C'entrerà il fatto che la sinistra governa Vado Ligure ininterrottamente dal dopoguerra? Potrebbe essere: non sarebbero gli unici legami tra partito, amministrazioni pubbliche e attività imprenditoriali. Anche l'attuale primo cittadino, Attilio Caviglia, è un uomo di sinistra pur essendo stato eletto in una lista civica: era il vice del suo predecessore, Carlo Giacobbe (Pd). E nel voto è stata determinante la politica ambientale e il futuro della zona industriale e portuale.

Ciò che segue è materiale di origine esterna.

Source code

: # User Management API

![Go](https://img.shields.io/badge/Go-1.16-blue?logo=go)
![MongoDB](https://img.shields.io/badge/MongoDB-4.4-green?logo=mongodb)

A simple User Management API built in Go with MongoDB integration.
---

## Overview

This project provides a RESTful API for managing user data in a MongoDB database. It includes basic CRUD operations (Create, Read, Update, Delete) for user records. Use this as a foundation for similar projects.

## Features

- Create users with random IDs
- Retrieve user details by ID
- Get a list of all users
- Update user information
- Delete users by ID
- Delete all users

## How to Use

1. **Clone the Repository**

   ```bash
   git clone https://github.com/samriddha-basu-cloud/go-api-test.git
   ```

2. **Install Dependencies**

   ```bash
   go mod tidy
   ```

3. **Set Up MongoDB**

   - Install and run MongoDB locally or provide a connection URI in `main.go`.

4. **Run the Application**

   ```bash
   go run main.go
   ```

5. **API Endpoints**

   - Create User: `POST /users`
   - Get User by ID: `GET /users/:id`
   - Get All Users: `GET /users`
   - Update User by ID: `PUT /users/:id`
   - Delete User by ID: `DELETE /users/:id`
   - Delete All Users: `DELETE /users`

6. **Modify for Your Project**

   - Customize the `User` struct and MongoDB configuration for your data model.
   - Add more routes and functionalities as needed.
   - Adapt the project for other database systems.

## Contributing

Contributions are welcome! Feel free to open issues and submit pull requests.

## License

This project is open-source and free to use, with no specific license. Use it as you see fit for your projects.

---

C'entrerà anche la presenza nella compagine azionaria di Carlo de Benedetti? L'editore di Espresso e Repubblica controlla il 39 per cento della centrale attraverso Sorgenia (gruppo Cir). Tirreno Power appartiene a due società al 50 per cento: da un lato i francesi del gruppo Gdf Suez, dall'altro Energia Italiana Spa. Le cui quote sono così ripartite: 78 per cento a Sorgenia, 11 per cento ciascuna alle multiutility quotate Hera e Iren, ex aziende municipalizzate di città storicamente in mano alla sinistra come Torino, Genova, Bologna e l'intera dorsale emiliano-romagnola.

Anche Legambiente è socia di De Benedetti: ha il 10 per cento della società Sorgenia MenoWatt che si occupa di soluzioni per l'efficienza energetica.